*** DATA UNDER STUDY ***

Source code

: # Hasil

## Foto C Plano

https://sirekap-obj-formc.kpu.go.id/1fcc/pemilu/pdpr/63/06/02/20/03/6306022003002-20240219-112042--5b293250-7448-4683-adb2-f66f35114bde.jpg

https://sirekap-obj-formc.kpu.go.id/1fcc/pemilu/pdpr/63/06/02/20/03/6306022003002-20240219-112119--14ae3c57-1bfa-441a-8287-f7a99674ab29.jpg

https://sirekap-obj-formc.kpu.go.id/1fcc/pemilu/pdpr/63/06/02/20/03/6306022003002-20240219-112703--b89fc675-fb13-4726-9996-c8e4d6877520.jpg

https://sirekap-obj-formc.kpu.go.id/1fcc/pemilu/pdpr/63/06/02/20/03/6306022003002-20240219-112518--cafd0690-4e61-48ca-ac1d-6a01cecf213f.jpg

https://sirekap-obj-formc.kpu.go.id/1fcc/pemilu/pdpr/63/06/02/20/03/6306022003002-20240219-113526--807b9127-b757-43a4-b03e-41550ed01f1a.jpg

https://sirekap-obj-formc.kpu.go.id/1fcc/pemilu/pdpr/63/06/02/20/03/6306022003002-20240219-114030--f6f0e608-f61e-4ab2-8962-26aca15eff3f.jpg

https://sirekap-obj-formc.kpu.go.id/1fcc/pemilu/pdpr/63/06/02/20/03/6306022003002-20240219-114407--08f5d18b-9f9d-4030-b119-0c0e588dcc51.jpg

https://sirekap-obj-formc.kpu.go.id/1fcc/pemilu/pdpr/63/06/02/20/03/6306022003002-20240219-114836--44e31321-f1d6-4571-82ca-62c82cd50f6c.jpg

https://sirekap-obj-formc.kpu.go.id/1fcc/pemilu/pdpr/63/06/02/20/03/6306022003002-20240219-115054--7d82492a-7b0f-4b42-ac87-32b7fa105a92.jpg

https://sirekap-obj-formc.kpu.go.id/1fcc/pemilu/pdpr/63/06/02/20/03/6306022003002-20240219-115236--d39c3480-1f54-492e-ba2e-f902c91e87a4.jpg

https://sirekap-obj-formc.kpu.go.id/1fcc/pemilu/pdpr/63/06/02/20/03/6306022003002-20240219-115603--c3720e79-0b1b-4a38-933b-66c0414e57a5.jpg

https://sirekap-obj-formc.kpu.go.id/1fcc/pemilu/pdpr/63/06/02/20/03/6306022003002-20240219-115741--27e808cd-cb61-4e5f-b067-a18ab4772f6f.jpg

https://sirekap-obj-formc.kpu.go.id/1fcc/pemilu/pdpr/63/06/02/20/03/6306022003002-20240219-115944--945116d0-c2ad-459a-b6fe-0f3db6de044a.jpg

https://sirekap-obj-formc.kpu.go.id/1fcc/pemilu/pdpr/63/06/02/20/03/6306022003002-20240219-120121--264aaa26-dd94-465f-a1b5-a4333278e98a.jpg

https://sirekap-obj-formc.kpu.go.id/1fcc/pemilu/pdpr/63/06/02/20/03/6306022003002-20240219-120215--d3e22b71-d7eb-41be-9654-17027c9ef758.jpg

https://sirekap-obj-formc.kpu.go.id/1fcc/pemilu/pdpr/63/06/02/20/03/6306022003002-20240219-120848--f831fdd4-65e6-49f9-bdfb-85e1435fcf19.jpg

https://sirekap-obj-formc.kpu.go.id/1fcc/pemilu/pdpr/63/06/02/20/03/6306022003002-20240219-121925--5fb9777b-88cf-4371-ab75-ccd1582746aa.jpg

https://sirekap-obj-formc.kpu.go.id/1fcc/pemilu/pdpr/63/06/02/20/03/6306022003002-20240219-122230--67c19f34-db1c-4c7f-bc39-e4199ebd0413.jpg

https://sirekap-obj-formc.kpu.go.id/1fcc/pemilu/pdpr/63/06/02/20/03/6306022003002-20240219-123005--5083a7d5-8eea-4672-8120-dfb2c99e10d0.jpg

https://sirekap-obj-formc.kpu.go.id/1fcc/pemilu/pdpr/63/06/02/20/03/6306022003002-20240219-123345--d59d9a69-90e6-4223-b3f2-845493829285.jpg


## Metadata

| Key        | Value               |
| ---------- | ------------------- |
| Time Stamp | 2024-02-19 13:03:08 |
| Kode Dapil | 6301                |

*** End of DATA UNDER STUDY ***

WORK INSTRUCTION: All of the entries, from the first line to the last, should be duplicated exactly.

SOLUTION FOR THIS PROBLEM:
Source code

: # Hasil

## Foto C Plano

https://sirekap-obj-formc.kpu.go.id/1fcc/pemilu/pdpr/63/06/02/20/03/6306022003002-20240219-112042--5b293250-7448-4683-adb2-f66f35114bde.jpg

https://sirekap-obj-formc.kpu.go.id/1fcc/pemilu/pdpr/63/06/02/20/03/6306022003002-20240219-112119--14ae3c57-1bfa-441a-8287-f7a99674ab29.jpg

https://sirekap-obj-formc.kpu.go.id/1fcc/pemilu/pdpr/63/06/02/20/03/6306022003002-20240219-112703--b89fc675-fb13-4726-9996-c8e4d6877520.jpg

https://sirekap-obj-formc.kpu.go.id/1fcc/pemilu/pdpr/63/06/02/20/03/6306022003002-20240219-112518--cafd0690-4e61-48ca-ac1d-6a01cecf213f.jpg

https://sirekap-obj-formc.kpu.go.id/1fcc/pemilu/pdpr/63/06/02/20/03/6306022003002-20240219-113526--807b9127-b757-43a4-b03e-41550ed01f1a.jpg

https://sirekap-obj-formc.kpu.go.id/1fcc/pemilu/pdpr/63/06/02/20/03/6306022003002-20240219-114030--f6f0e608-f61e-4ab2-8962-26aca15eff3f.jpg

https://sirekap-obj-formc.kpu.go.id/1fcc/pemilu/pdpr/63/06/02/20/03/6306022003002-20240219-114407--08f5d18b-9f9d-4030-b119-0c0e588dcc51.jpg

https://sirekap-obj-formc.kpu.go.id/1fcc/pemilu/pdpr/63/06/02/20/03/6306022003002-20240219-114836--44e31321-f1d6-4571-82ca-62c82cd50f6c.jpg

https://sirekap-obj-formc.kpu.go.id/1fcc/pemilu/pdpr/63/06/02/20/03/6306022003002-20240219-115054--7d82492a-7b0f-4b42-ac87-32b7fa105a92.jpg

https://sirekap-obj-formc.kpu.go.id/1fcc/pemilu/pdpr/63/06/02/20/03/6306022003002-20240219-115236--d39c3480-1f54-492e-ba2e-f902c91e87a4.jpg

https://sirekap-obj-formc.kpu.go.id/1fcc/pemilu/pdpr/63/06/02/20/03/6306022003002-20240219-115603--c3720e79-0b1b-4a38-933b-66c0414e57a5.jpg

https://sirekap-obj-formc.kpu.go.id/1fcc/pemilu/pdpr/63/06/02/20/03/6306022003002-20240219-115741--27e808cd-cb61-4e5f-b067-a18ab4772f6f.jpg

https://sirekap-obj-formc.kpu.go.id/1fcc/pemilu/pdpr/63/06/02/20/03/6306022003002-20240219-115944--945116d0-c2ad-459a-b6fe-0f3db6de044a.jpg

https://sirekap-obj-formc.kpu.go.id/1fcc/pemilu/pdpr/63/06/02/20/03/6306022003002-20240219-120121--264aaa26-dd94-465f-a1b5-a4333278e98a.jpg

https://sirekap-obj-formc.kpu.go.id/1fcc/pemilu/pdpr/63/06/02/20/03/6306022003002-20240219-120215--d3e22b71-d7eb-41be-9654-17027c9ef758.jpg

https://sirekap-obj-formc.kpu.go.id/1fcc/pemilu/pdpr/63/06/02/20/03/6306022003002-20240219-120848--f831fdd4-65e6-49f9-bdfb-85e1435fcf19.jpg

https://sirekap-obj-formc.kpu.go.id/1fcc/pemilu/pdpr/63/06/02/20/03/6306022003002-20240219-121925--5fb9777b-88cf-4371-ab75-ccd1582746aa.jpg

https://sirekap-obj-formc.kpu.go.id/1fcc/pemilu/pdpr/63/06/02/20/03/6306022003002-20240219-122230--67c19f34-db1c-4c7f-bc39-e4199ebd0413.jpg

https://sirekap-obj-formc.kpu.go.id/1fcc/pemilu/pdpr/63/06/02/20/03/6306022003002-20240219-123005--5083a7d5-8eea-4672-8120-dfb2c99e10d0.jpg

https://sirekap-obj-formc.kpu.go.id/1fcc/pemilu/pdpr/63/06/02/20/03/6306022003002-20240219-123345--d59d9a69-90e6-4223-b3f2-845493829285.jpg


## Metadata

| Key        | Value               |
| ---------- | ------------------- |
| Time Stamp | 2024-02-19 13:03:08 |
| Kode Dapil | 6301                |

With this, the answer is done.